On Sept. 1, Kari's Law, mandating that all hotels, businesses, and other organizations with multiline phone systems have direct 911 dialing, went into effect.

This law's passage was the result of the brutal stabbing murder of a Texas woman by her estranged husband at a motel while her young daughter unsuccessfully tried to contact 911 operators, but could not access an outside line.

Kari's Law is aimed at providing direct immediate access to emergency services. Children and adults alike have been taught and trained to call 911 dispatchers during emergencies, but can be obstructed by phone systems that require dialing 9 to gain an outside line.

The new law's requirements apply to all businesses, motels and hotels, agencies, organizations and schools. It offers a positive conversation and solution about the need to provide everyone with complete access to 911 emergency services.
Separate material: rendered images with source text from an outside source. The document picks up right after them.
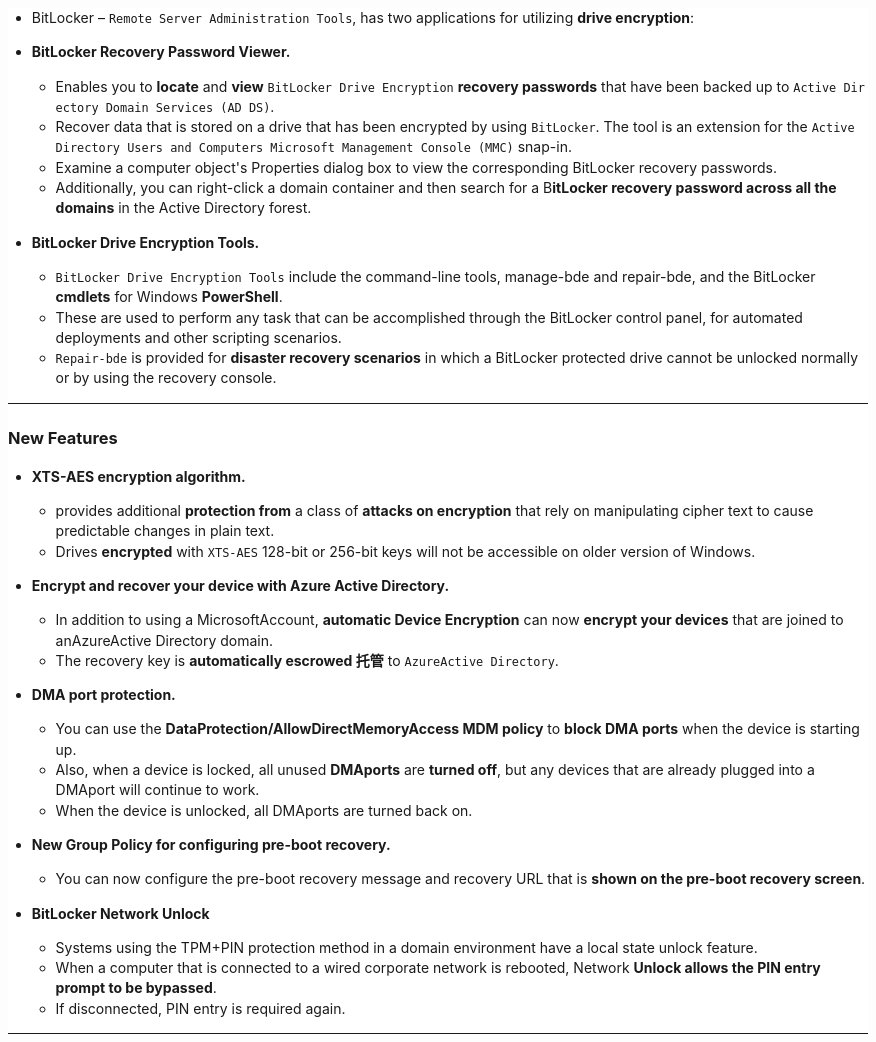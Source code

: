 
- BitLocker – `Remote Server Administration Tools`, has two applications for utilizing **drive encryption**:

- **BitLocker Recovery Password Viewer.**

  - Enables you to **locate** and **view** `BitLocker Drive Encryption` **recovery passwords** that have been backed up to `Active Directory Domain Services (AD DS)`.
  - Recover data that is stored on a drive that has been encrypted by using `BitLocker`. The tool is an extension for the `Active Directory Users and Computers Microsoft Management Console (MMC)` snap-in.
  - Examine a computer object's Properties dialog box to view the corresponding BitLocker recovery passwords.
  - Additionally, you can right-click a domain container and then search for a B**itLocker recovery password across all the domains** in the Active Directory forest.

- **BitLocker Drive Encryption Tools.**
  - `BitLocker Drive Encryption Tools` include the command-line tools, manage-bde and repair-bde, and the BitLocker **cmdlets** for Windows **PowerShell**.
  - These are used to perform any task that can be accomplished through the BitLocker control panel, for automated deployments and other scripting scenarios.
  - `Repair-bde` is provided for **disaster recovery scenarios** in which a BitLocker protected drive cannot be unlocked normally or by using the recovery console.

---

### New Features

- **XTS-AES encryption algorithm.**
  - provides additional **protection from** a class of **attacks on encryption** that rely on manipulating cipher text to cause predictable changes in plain text.
  - Drives **encrypted** with `XTS-AES` 128-bit or 256-bit keys will not be accessible on older version of Windows.
- **Encrypt and recover your device with Azure Active Directory.**
  - In addition to using a MicrosoftAccount, **automatic Device Encryption** can now **encrypt your devices** that are joined to anAzureActive Directory domain.
  - The recovery key is **automatically escrowed 托管** to `AzureActive Directory`.
- **DMA port protection.**

  - You can use the **DataProtection/AllowDirectMemoryAccess MDM policy** to **block DMA ports** when the device is starting up.
  - Also, when a device is locked, all unused **DMAports** are **turned off**, but any devices that are already plugged into a DMAport will continue to work.
  - When the device is unlocked, all DMAports are turned back on.

- **New Group Policy for configuring pre-boot recovery.**
  - You can now configure the pre-boot recovery message and recovery URL that is **shown on the pre-boot recovery screen**.
- **BitLocker Network Unlock**
  - Systems using the TPM+PIN protection method in a domain environment have a local state unlock feature.
  - When a computer that is connected to a wired corporate network is rebooted, Network **Unlock allows the PIN entry prompt to be bypassed**.
  - If disconnected, PIN entry is required again.

---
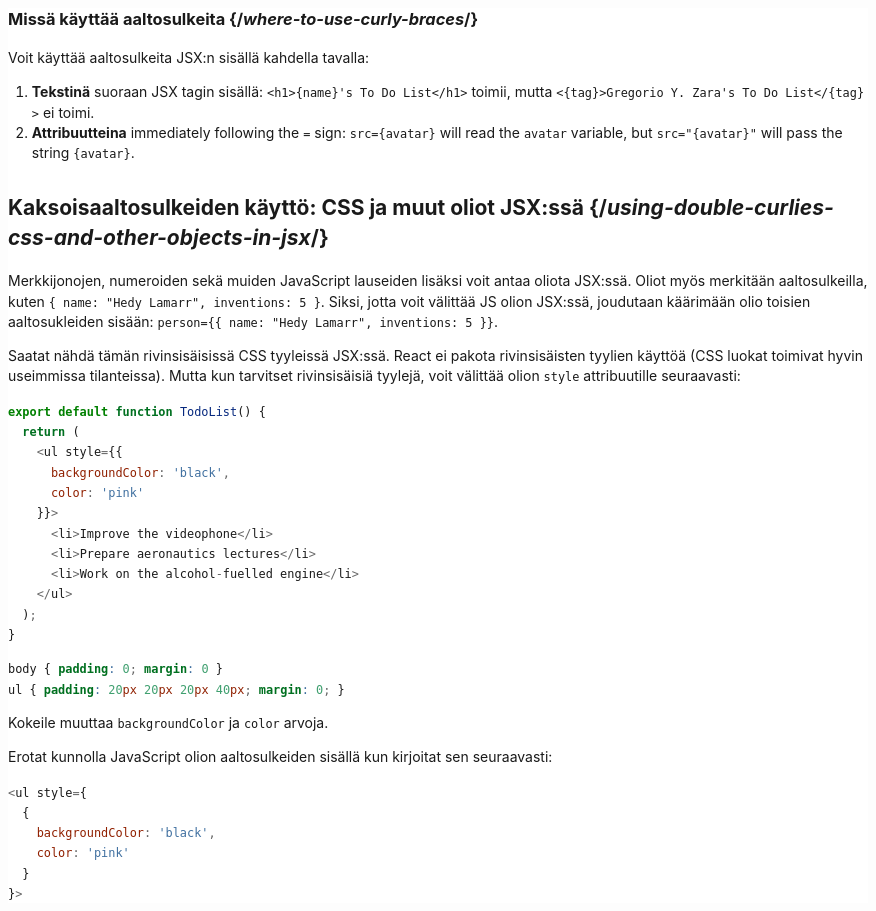 ### Missä käyttää aaltosulkeita {/*where-to-use-curly-braces*/}

Voit käyttää aaltosulkeita JSX:n sisällä kahdella tavalla:

1. **Tekstinä** suoraan JSX tagin sisällä: `<h1>{name}'s To Do List</h1>` toimii, mutta `<{tag}>Gregorio Y. Zara's To Do List</{tag}>`  ei toimi.
2. **Attribuutteina** immediately following the `=` sign: `src={avatar}` will read the `avatar` variable, but `src="{avatar}"` will pass the string `{avatar}`.

## Kaksoisaaltosulkeiden käyttö: CSS ja muut oliot JSX:ssä {/*using-double-curlies-css-and-other-objects-in-jsx*/}

Merkkijonojen, numeroiden sekä muiden JavaScript lauseiden lisäksi voit antaa oliota JSX:ssä. Oliot myös merkitään aaltosulkeilla, kuten `{ name: "Hedy Lamarr", inventions: 5 }`. Siksi, jotta voit välittää JS olion JSX:ssä, joudutaan käärimään olio toisien aaltosukleiden sisään: `person={{ name: "Hedy Lamarr", inventions: 5 }}`.

Saatat nähdä tämän rivinsisäisissä CSS tyyleissä JSX:ssä. React ei pakota rivinsisäisten tyylien käyttöä (CSS luokat toimivat hyvin useimmissa tilanteissa). Mutta kun tarvitset rivinsisäisiä tyylejä, voit välittää olion `style` attribuutille seuraavasti:

<Sandpack>

```js
export default function TodoList() {
  return (
    <ul style={{
      backgroundColor: 'black',
      color: 'pink'
    }}>
      <li>Improve the videophone</li>
      <li>Prepare aeronautics lectures</li>
      <li>Work on the alcohol-fuelled engine</li>
    </ul>
  );
}
```

```css
body { padding: 0; margin: 0 }
ul { padding: 20px 20px 20px 40px; margin: 0; }
```

</Sandpack>

Kokeile muuttaa `backgroundColor` ja `color` arvoja.

Erotat kunnolla JavaScript olion aaltosulkeiden sisällä kun kirjoitat sen seuraavasti:

```js {2-5}
<ul style={
  {
    backgroundColor: 'black',
    color: 'pink'
  }
}>
```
Unfortunately, there are still business, agencies, and organizations, including school districts, in the state and also in our area that still have not complied with the provisions of the law.

The transition to full compliance is neither costly or time consuming. Most facilities and institutions have found it to be a relatively easy process working with their phone system providers. Most systems can be reprogrammed at minimal cost and with minimal effort.

The statute does allow a provider to apply for and request a one time year waiver by submitting a notarized affidavit that complies with the law. In order to be granted a waiver, a provider must agree to place an instructional sticker immediately adjacent to each and every telephone that is available and part of the phone system. The sticker must indicate that during this waiver period the phone is unable to directly dial 911, along with provider instructions on how to access 911 emergency services if necessary. The sticker must be printed in at least 16 point boldface type in a contrasting color, using an easily read font.

It is disappointing at the very least, that there remain various businesses, organizations, agencies, and schools that have yet to even comply with the waiver requirements.

There is no excuse for these facilities, institutions and agencies not to follow the law, especially when increasing public safety is involved. Compliance must be soon forthcoming.